A can of olives has a diameter of 6 inches and a height of 4 inches. How many square inches of paper will be needed for the label on the outside of the can? Use 3.14 for pi.(1 point)

To find the surface area of the can, we need to find the area of the curved surface (the lateral surface area) and the area of the top and bottom surfaces.

The formula for the lateral surface area of a cylinder is given by: LSA = 2πrh, where r is the radius and h is the height.
In this case, the radius (half the diameter) is 6/2 = 3 inches.

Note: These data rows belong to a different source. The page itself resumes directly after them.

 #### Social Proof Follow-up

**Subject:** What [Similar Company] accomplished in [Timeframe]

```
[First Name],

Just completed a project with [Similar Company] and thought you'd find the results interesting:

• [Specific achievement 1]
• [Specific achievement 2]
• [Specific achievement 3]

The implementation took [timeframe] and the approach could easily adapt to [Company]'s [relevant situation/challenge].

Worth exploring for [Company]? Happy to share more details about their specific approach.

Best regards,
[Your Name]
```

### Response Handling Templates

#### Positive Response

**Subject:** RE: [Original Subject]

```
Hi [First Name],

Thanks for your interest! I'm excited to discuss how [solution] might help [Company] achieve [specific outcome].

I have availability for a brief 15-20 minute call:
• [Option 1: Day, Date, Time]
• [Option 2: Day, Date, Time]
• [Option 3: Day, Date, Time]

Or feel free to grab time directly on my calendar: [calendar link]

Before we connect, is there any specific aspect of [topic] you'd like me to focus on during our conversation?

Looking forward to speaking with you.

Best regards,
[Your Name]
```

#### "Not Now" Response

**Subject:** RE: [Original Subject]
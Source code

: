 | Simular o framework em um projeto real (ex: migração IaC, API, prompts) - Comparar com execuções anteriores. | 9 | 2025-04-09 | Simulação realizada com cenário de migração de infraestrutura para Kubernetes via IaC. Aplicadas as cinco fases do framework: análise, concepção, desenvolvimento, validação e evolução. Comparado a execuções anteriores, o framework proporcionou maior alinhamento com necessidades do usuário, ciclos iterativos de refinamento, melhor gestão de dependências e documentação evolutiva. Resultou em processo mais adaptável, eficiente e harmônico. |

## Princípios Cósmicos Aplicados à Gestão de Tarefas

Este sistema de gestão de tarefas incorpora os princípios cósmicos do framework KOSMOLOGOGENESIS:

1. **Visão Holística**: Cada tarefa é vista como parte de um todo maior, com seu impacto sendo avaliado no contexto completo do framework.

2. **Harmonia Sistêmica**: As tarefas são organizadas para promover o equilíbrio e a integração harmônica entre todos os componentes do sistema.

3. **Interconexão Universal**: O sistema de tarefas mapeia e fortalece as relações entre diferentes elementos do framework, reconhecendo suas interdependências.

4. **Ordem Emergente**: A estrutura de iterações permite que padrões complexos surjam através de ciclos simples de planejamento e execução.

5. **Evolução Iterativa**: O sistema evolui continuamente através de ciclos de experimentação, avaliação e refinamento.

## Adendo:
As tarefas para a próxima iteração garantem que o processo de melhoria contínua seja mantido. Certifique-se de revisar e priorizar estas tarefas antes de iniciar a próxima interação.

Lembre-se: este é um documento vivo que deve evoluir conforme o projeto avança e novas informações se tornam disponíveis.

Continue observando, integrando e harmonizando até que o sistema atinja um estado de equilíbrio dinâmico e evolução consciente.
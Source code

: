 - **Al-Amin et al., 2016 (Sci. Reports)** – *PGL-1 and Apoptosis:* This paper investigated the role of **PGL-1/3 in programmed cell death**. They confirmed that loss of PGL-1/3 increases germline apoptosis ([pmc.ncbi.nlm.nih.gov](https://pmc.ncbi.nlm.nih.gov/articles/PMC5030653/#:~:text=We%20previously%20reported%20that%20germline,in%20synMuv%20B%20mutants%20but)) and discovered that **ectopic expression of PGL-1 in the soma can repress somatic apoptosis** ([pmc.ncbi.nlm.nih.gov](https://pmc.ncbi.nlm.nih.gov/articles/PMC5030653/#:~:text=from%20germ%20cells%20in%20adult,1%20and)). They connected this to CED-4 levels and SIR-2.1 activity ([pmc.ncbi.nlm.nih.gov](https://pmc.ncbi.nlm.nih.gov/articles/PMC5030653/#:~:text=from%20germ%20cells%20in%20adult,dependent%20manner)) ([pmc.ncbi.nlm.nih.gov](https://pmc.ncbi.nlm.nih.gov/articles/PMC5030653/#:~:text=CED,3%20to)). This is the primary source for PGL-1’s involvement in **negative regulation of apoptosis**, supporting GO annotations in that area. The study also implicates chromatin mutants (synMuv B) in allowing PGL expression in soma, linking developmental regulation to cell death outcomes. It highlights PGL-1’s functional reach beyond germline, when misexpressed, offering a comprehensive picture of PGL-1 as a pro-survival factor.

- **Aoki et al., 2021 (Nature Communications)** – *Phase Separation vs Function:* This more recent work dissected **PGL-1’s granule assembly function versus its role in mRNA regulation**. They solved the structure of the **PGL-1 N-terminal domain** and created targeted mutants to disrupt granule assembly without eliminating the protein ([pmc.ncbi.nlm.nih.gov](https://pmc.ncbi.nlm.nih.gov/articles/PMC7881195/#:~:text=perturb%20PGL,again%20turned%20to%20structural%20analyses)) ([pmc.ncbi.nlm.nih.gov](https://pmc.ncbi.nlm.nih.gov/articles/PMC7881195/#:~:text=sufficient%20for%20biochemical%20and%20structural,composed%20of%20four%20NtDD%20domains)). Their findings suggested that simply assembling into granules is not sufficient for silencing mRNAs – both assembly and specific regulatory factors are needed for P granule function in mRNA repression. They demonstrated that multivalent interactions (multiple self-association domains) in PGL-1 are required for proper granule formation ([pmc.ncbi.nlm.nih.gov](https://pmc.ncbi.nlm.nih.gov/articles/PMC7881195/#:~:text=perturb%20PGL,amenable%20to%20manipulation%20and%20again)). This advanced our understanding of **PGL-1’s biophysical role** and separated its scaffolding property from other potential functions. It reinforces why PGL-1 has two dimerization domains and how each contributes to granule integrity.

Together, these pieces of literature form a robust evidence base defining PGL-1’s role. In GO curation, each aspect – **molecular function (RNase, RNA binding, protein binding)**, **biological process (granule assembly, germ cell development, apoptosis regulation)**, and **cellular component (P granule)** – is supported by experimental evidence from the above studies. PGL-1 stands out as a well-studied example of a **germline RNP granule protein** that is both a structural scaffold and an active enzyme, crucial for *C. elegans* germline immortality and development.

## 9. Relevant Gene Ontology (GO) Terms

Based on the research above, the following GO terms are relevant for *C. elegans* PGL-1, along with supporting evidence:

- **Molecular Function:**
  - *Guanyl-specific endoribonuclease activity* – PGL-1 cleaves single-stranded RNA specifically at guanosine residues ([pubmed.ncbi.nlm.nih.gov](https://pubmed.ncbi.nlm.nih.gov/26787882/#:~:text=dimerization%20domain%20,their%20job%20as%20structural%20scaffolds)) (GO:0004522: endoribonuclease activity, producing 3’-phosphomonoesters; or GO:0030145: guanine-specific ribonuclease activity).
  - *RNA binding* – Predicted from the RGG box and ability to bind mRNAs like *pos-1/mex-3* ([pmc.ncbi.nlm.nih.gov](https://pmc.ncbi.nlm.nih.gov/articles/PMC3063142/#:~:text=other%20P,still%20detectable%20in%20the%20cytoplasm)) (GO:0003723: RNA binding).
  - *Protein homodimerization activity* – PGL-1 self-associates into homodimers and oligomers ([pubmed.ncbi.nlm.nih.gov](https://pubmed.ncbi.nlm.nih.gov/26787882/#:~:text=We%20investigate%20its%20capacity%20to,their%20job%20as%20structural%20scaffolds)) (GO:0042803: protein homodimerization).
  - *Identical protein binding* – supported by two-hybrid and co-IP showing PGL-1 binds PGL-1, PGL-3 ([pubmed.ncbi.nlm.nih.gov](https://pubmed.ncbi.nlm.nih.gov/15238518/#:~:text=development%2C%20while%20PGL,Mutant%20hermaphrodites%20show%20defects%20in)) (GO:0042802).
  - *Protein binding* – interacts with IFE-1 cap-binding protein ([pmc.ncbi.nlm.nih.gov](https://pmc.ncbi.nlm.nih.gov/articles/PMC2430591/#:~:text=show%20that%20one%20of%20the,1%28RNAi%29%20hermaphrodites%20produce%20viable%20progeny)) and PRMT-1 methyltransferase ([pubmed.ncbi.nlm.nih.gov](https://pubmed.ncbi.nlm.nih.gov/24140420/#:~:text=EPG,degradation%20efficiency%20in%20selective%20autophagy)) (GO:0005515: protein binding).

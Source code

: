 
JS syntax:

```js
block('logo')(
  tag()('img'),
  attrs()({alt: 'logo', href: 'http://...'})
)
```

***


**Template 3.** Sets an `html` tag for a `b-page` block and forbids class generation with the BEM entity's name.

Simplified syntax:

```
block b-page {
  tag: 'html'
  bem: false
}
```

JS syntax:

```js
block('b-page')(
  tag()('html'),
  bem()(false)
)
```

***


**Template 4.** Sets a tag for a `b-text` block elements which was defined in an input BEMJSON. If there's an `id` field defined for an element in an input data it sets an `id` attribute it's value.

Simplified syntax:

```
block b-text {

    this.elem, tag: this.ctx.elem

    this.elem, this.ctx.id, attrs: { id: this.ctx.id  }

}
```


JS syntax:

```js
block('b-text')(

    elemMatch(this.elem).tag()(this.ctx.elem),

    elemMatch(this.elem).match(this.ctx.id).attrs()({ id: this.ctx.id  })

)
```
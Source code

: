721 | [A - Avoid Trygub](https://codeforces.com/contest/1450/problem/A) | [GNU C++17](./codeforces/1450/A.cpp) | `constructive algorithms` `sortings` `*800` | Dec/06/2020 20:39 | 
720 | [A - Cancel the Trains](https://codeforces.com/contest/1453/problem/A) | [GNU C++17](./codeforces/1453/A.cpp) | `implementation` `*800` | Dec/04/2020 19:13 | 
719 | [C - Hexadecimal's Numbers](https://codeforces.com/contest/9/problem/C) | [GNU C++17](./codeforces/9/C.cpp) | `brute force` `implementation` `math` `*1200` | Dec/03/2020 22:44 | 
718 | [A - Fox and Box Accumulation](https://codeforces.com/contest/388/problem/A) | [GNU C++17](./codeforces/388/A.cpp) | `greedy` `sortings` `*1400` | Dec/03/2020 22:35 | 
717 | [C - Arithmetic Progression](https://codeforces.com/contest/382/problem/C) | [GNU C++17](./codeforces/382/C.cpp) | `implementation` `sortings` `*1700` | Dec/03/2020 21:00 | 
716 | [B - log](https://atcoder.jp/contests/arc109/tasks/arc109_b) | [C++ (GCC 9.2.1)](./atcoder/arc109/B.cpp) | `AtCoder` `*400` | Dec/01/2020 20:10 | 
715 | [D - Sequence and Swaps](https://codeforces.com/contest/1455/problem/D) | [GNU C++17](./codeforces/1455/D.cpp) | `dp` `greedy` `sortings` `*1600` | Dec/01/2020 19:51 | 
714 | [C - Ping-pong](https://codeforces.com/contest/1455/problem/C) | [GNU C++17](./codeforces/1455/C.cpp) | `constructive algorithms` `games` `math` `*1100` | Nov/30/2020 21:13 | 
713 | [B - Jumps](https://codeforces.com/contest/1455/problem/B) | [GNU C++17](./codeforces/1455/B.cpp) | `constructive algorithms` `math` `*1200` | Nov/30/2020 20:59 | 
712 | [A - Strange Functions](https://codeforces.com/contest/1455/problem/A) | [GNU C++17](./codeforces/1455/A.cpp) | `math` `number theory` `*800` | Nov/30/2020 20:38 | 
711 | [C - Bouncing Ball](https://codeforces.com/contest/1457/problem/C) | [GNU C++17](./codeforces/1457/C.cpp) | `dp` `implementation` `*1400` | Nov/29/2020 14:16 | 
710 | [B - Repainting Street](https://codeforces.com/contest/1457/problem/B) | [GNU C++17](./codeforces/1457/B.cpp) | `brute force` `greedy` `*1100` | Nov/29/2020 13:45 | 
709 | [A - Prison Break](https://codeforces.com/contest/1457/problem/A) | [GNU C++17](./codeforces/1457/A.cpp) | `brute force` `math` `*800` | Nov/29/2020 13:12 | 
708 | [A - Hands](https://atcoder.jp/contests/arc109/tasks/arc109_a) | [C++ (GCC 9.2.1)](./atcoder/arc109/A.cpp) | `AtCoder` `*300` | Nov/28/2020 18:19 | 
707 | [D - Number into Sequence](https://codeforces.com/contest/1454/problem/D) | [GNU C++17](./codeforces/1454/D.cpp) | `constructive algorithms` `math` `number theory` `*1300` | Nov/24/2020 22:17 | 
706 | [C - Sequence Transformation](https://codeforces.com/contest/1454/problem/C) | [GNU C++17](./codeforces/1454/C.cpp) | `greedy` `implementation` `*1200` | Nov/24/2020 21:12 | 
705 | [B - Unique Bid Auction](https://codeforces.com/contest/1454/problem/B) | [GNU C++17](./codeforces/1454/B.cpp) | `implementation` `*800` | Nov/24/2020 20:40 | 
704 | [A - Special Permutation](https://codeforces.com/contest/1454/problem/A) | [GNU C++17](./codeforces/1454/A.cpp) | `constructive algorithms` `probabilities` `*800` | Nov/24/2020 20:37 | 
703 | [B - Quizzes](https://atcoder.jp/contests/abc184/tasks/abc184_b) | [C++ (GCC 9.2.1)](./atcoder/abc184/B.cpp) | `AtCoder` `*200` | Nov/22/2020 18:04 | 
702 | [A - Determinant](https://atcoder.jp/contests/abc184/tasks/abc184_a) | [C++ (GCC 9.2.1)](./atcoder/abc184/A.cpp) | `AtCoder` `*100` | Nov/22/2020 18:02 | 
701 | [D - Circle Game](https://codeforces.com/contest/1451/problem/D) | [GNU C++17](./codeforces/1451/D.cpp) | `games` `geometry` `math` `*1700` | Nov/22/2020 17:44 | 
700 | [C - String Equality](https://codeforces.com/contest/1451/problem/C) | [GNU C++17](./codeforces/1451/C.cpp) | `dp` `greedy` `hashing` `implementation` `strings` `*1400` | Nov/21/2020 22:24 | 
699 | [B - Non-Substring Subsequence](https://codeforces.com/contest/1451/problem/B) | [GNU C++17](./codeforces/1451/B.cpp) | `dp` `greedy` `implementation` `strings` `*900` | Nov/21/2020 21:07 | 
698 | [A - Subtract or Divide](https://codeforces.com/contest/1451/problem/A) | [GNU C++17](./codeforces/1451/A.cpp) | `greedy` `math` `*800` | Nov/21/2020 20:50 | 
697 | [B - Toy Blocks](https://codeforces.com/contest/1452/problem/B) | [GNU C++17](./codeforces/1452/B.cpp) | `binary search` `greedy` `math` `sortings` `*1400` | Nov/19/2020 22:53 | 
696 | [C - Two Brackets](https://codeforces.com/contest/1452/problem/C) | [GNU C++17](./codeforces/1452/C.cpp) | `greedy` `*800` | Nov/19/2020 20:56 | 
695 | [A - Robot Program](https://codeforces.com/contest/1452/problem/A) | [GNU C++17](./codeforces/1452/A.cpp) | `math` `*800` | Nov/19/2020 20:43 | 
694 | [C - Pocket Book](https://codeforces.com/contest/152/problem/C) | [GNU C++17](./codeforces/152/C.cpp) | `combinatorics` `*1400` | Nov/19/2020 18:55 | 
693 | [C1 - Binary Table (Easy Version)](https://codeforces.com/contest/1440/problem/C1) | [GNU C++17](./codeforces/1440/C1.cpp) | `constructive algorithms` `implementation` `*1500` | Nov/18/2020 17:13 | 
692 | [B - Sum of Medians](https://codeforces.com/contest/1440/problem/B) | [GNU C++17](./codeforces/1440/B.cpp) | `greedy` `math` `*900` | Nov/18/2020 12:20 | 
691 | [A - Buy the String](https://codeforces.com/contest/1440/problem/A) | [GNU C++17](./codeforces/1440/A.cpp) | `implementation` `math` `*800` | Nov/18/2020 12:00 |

So, the lateral surface area of the can is: LSA = 2π(3)(4) = 24π square inches.

The formula for the area of a circle (the top and bottom surfaces of the can) is given by: A = πr^2.
In this case, the radius is 3 inches.

So, the area of each circle is: A = π(3)^2 = 9π square inches.

Since we have two circles (top and bottom), the total area of the circles is: 2(9π) = 18π square inches.

The total surface area of the can is the sum of the lateral surface area and the area of the circles:
Surface Area = LSA + Area of Circles = 24π + 18π = 42π square inches.

Approximating π as 3.14 (as given in the question), we have:
Surface Area ≈ 42(3.14) ≈ 131.88 square inches.

Therefore, 131.88 square inches of paper will be needed for the label on the outside of the can.